Сверху Василий увидел, как в дверях каюты появился в одной лишь набедренной повязке Константин Кондомит, худой, с длинной, тонкой шеей и маленькой головой, с красным облупленным носом, подозвал капитана корабля и, изобразив яростное лицо, отчего у него округлились глаза, сделал ему какое-то замечание.
Сейчас патриций напомнил македонянину сердитого гусака, который, когда еще Василий жил в деревне, очень досаждал и ему, и прохожим, и скотине — щипал всех без разбору. Василий пас домашнюю птицу, и для нее этот гусак был сущим наказанием, он разгонял уток и кур, гусыни шарахались от него как от чумного. Потом подолгу приходилось собирать всех в кучу. И однажды, разозлившись, Василий поймал гусака, зажал его шею между косяком и дверью сарая и удавил… Вот уж попало ему от матери!
— Живоглот! — кричала она. — А еще будущий император… Неужели ты, и на троне сидя, будешь таким живодером?!
Василий покорно сносил ее хулу и еле сдерживался от распираемого его изнутри смеха. Надо же, вдолбила мамаша в голову, что ее сын обязательно станет василевсом… Вначале над ней тоже смеялись все жители македонской деревни: рехнулась, мол, женщина, оставшись без мужа… Тяжело с девятью детьми, вот она и напридумывала черт знает что… И предупреждали: «Смотри, как бы на вашу семью, а особенно на сына Василия, беда не свалилась! Шпионов полно — донесут!»
Но потом как-то поутихли, когда странница, узнав от матери Василия ее сны и видение, подтвердила, что гусиного пастуха действительно ожидает необыкновенное будущее.
Когда Василий, будучи ребенком, в один из прекрасных дней заснул в поле, мать видела, как над ним реял орел и сенью своих крыл охранял покой младенца. А самой ей приснилось, что из ее груди выросло золотое дерево, покрытое золотыми листьями и плодами, стало вдруг огромным и тенью своей кроны укрыло весь дом. В другой же раз, тоже во сне, явился перед ней святой Илия Фесвийский в образе старца с белой бородой, с вырывавшимся из уст пламенем, и, как пророк, объявил матери о высокой судьбе ее сына…
Византийские летописцы, до последней степени влюбленные во все чудесное, тщательно собрали и поведали нам все предзнаменования, возвещавшие будущее величие Василия-македонянина.

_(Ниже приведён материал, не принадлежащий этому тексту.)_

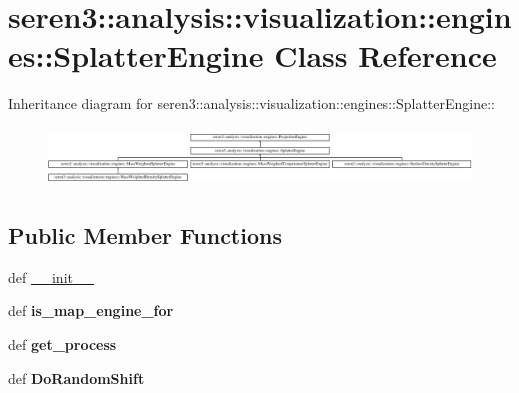 \hypertarget{classseren3_1_1analysis_1_1visualization_1_1engines_1_1SplatterEngine}{
\section{seren3::analysis::visualization::engines::SplatterEngine Class Reference}
\label{classseren3_1_1analysis_1_1visualization_1_1engines_1_1SplatterEngine}
}
Inheritance diagram for seren3::analysis::visualization::engines::SplatterEngine::\begin{figure}[H]
\begin{center}
\leavevmode
\includegraphics[height=1.56534cm]{classseren3_1_1analysis_1_1visualization_1_1engines_1_1SplatterEngine}
\end{center}
\end{figure}
\subsection*{Public Member Functions}
\begin{DoxyCompactItemize}
\item 
def \hyperlink{classseren3_1_1analysis_1_1visualization_1_1engines_1_1SplatterEngine_acb5713fdebb0354f14b8d3e1d00fc05b}{\_\-\_\-init\_\-\_\-}
\item 
\hypertarget{classseren3_1_1analysis_1_1visualization_1_1engines_1_1SplatterEngine_a9f2650b0134d07588118d6d4fb6549b6}{
def {\bfseries is\_\-map\_\-engine\_\-for}}
\label{classseren3_1_1analysis_1_1visualization_1_1engines_1_1SplatterEngine_a9f2650b0134d07588118d6d4fb6549b6}

\item 
\hypertarget{classseren3_1_1analysis_1_1visualization_1_1engines_1_1SplatterEngine_a75089b51a31ac75dfe704828eacba320}{
def {\bfseries get\_\-process}}
\label{classseren3_1_1analysis_1_1visualization_1_1engines_1_1SplatterEngine_a75089b51a31ac75dfe704828eacba320}

\item 
\hypertarget{classseren3_1_1analysis_1_1visualization_1_1engines_1_1SplatterEngine_aac76f2029f013e5556f92d2d072e2860}{
def {\bfseries DoRandomShift}}
\label{classseren3_1_1analysis_1_1visualization_1_1engines_1_1SplatterEngine_aac76f2029f013e5556f92d2d072e2860}

\end{DoxyCompactItemize}


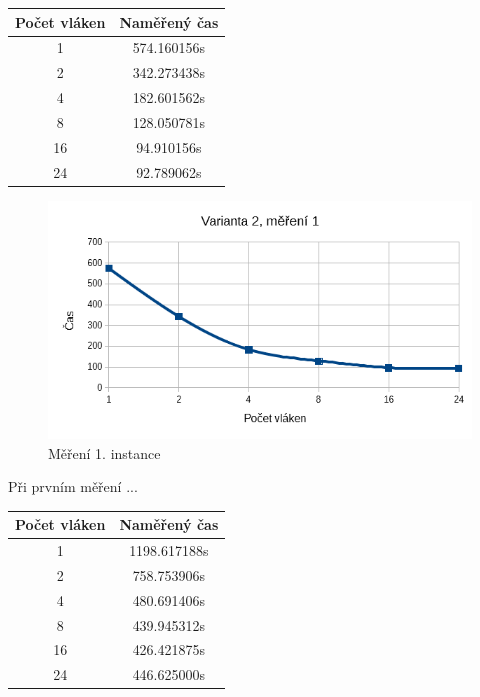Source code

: \documentclass[12pt]{article}
\begin{document}
\begin{center}
\begin{tabular}{ c | c }
\textbf{Počet vláken} & \textbf{Naměřený čas} \\ \hline \hline 
1 & 574.160156s \\ \hline
2 & 342.273438s \\ \hline
4 & 182.601562s \\ \hline
8 & 128.050781s \\ \hline
16 & 94.910156s \\ \hline
24 & 92.789062s \\ \hline
\end{tabular}
\end{center}

\begin{figure}[h]
  \begin{center}
     \includegraphics[width=12cm]{images/sse1.png}
    \caption{Měření 1. instance} 
  \end{center}
\end{figure}

Při prvním měření ...



\begin{center}
\begin{tabular}{ c | c }
\textbf{Počet vláken} & \textbf{Naměřený čas} \\ \hline \hline 
1 & 1198.617188s \\ \hline
2 & 758.753906s \\ \hline
4 & 480.691406s \\ \hline
8 & 439.945312s \\ \hline
16 & 426.421875s \\ \hline
24 & 446.625000s \\ \hline
\end{tabular}
\end{center}
\end{document}
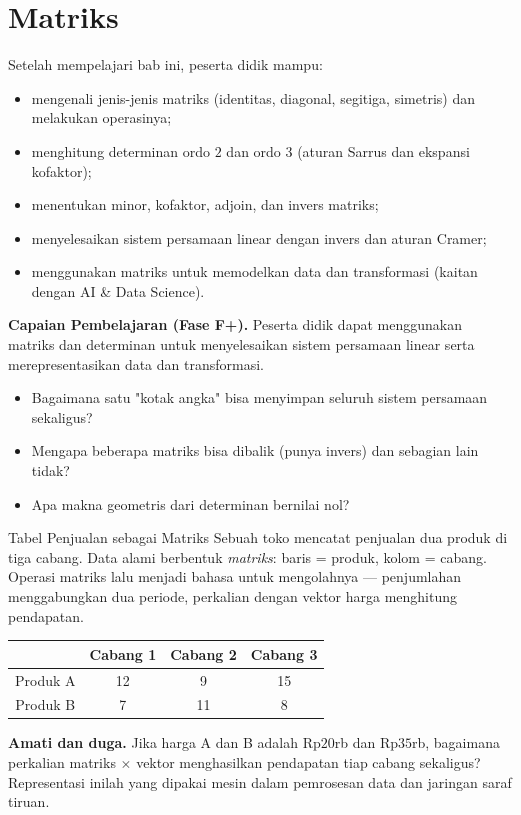 \documentclass[11pt,a4paper]{report}
\theoremstyle{gaya}
\begin{document}
\chapter{Matriks}
\begin{tujuan}
Setelah mempelajari bab ini, peserta didik mampu:
\begin{itemize}[leftmargin=*,topsep=2pt]
  \item mengenali jenis-jenis matriks (identitas, diagonal, segitiga, simetris) dan melakukan operasinya;
  \item menghitung determinan ordo $2$ dan ordo $3$ (aturan Sarrus dan ekspansi kofaktor);
  \item menentukan minor, kofaktor, adjoin, dan invers matriks;
  \item menyelesaikan sistem persamaan linear dengan invers dan aturan Cramer;
  \item menggunakan matriks untuk memodelkan data dan transformasi (kaitan dengan AI \& Data Science).
\end{itemize}
\textbf{Capaian Pembelajaran (Fase F+).} Peserta didik dapat menggunakan matriks dan determinan untuk menyelesaikan sistem persamaan linear serta merepresentasikan data dan transformasi.
\end{tujuan}

\begin{pemantik}
\begin{itemize}[leftmargin=*,topsep=2pt]
  \item Bagaimana satu "kotak angka" bisa menyimpan seluruh sistem persamaan sekaligus?
  \item Mengapa beberapa matriks bisa dibalik (punya invers) dan sebagian lain tidak?
  \item Apa makna geometris dari determinan bernilai nol?
\end{itemize}
\end{pemantik}

\begin{studikasus}{Tabel Penjualan sebagai Matriks}
Sebuah toko mencatat penjualan dua produk di tiga cabang. Data alami berbentuk \emph{matriks}: baris = produk, kolom = cabang. Operasi matriks lalu menjadi bahasa untuk mengolahnya --- penjumlahan menggabungkan dua periode, perkalian dengan vektor harga menghitung pendapatan.
\begin{center}
\begin{tabular}{c|ccc}
\toprule
& Cabang 1 & Cabang 2 & Cabang 3 \\
\midrule
Produk A & 12 & 9 & 15 \\
Produk B & 7 & 11 & 8 \\
\bottomrule
\end{tabular}
\end{center}
\textbf{Amati dan duga.} Jika harga A dan B adalah Rp$20$rb dan Rp$35$rb, bagaimana perkalian matriks $\times$ vektor menghasilkan pendapatan tiap cabang sekaligus? Representasi inilah yang dipakai mesin dalam pemrosesan data dan jaringan saraf tiruan.
\end{studikasus}
\end{document}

Когда он покинул деревню, отправившись в 840 году в столицу Византии, ему было двадцать восемь лет. Это был малый высокого роста, со здоровыми мускулами, могучего телосложения. Густые вьющиеся волосы обрамляли его красивое энергичное лицо.
Вот как рисуют летописцы его приход в Константинополь.
Бедно одетый, с котомкой и посохом он вечером в воскресенье вошел в город через Золотые ворота. Усталый, весь в пыли, улегся у входа в церковь св. Диомида и тут же заснул.
Игумен ближайшего монастыря среди ночи, внезапно проснувшись, услышал голос:
— Встань и поди отвори двери императору.
Игумен вышел наружу. Никого, кроме оборванца, спящего у входа в церковь, не нашел и лег спать.
И опять он услышал тот же голос, повторивший те же слова.
Раздосадованный игумен снова выходит наружу и снова никого, кроме этого нищего на паперти, не видит.